INSTRUCTIONS FOR THE TASK:
Retype the records below exactly as given, but only from the first line through the line with "#### Install manually", and without the pictures.

DATA PROVIDED:
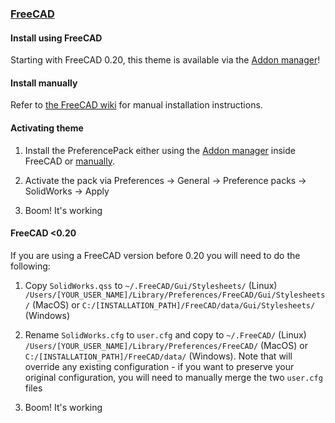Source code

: ### [FreeCAD](https://www.freecadweb.org)

#### Install using FreeCAD

Starting with FreeCAD 0.20, this theme is available via the [Addon manager](https://wiki.freecadweb.org/Std_AddonMgr)!

#### Install manually

Refer to [the FreeCAD wiki](https://wiki.freecadweb.org/Preference_Packs#Distributing_a_pack) for manual installation instructions.

#### Activating theme

1. Install the PreferencePack either using the [Addon manager](https://wiki.freecadweb.org/Std_AddonMgr) inside FreeCAD or [manually](https://wiki.freecadweb.org/Preference_Packs#Distributing_a_pack).

2. Activate the pack via Preferences -> General -> Preference packs -> SolidWorks -> Apply

3. Boom! It's working

#### FreeCAD <0.20

If you are using a FreeCAD version before 0.20 you will need to do the following:

1. Copy `SolidWorks.qss` to `~/.FreeCAD/Gui/Stylesheets/` (Linux)
   `/Users/[YOUR_USER_NAME]/Library/Preferences/FreeCAD/Gui/Stylesheets/`
   (MacOS) or `C:/[INSTALLATION_PATH]/FreeCAD/data/Gui/Stylesheets/` (Windows)

2. Rename `SolidWorks.cfg` to `user.cfg` and copy to `~/.FreeCAD/` (Linux)
   `/Users/[YOUR_USER_NAME]/Library/Preferences/FreeCAD/` (MacOS) or
   `C:/[INSTALLATION_PATH]/FreeCAD/data/` (Windows). Note that will override
   any existing configuration - if you want to preserve your original
   configuration, you will need to manually merge the two `user.cfg` files

3. Boom! It's working
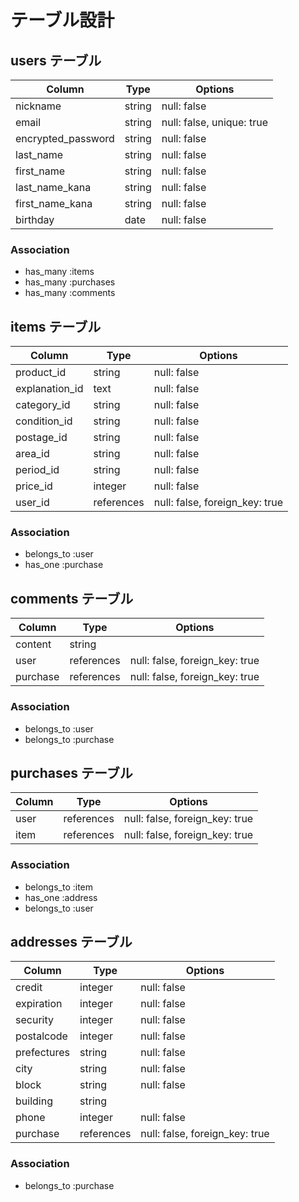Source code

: # テーブル設計

## users テーブル

| Column             | Type   | Options                   |
| ------------------ | ------ | ------------------------- |
| nickname           | string | null: false               |
| email              | string | null: false, unique: true |
| encrypted_password | string | null: false               |
| last_name          | string | null: false               |
| first_name         | string | null: false               |
| last_name_kana     | string | null: false               |
| first_name_kana    | string | null: false               | 
| birthday           | date   | null: false               |

### Association

- has_many :items
- has_many :purchases
- has_many :comments


## items テーブル

| Column         | Type     | Options                       |
| -------------- | -------- | ----------------------------- |
| product_id     | string   | null: false                   |
| explanation_id | text     | null: false                   |
| category_id    | string   | null: false                   |
| condition_id   | string   | null: false                   |
| postage_id     | string   | null: false                   |
| area_id        | string   | null: false                   |
| period_id      | string   | null: false                   |
| price_id       | integer  | null: false                   |
| user_id        |references| null: false, foreign_key: true|

### Association

- belongs_to :user
- has_one :purchase


## comments テーブル

| Column  | Type       | Options                        |
| ------- | ---------- | ------------------------------ |
| content | string     |                                |
| user    | references | null: false, foreign_key: true |
| purchase| references | null: false, foreign_key: true |

### Association

- belongs_to :user
- belongs_to :purchase


## purchases テーブル

| Column  | Type       | Options                        |
| ------- | ---------- | ------------------------------ |
| user    | references | null: false, foreign_key: true |
| item    | references | null: false, foreign_key: true |

### Association

- belongs_to :item
- has_one :address
- belongs_to :user


## addresses テーブル

| Column      | Type       | Options                        |
| ----------- | ---------- | ------------------------------ |
| credit      | integer    | null: false                    |
| expiration  | integer    | null: false                    |
| security    | integer    | null: false                    |
| postalcode  | integer    | null: false                    |
| prefectures | string     | null: false                    |
| city        | string     | null: false                    |
| block       | string     | null: false                    |
| building    | string     |                                |
| phone       | integer    | null: false                    |
| purchase    | references | null: false, foreign_key: true |

### Association

- belongs_to :purchase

TASK SOLUTION:
Source code

: ### [FreeCAD](https://www.freecadweb.org)

#### Install using FreeCAD

Starting with FreeCAD 0.20, this theme is available via the [Addon manager](https://wiki.freecadweb.org/Std_AddonMgr)!

#### Install manually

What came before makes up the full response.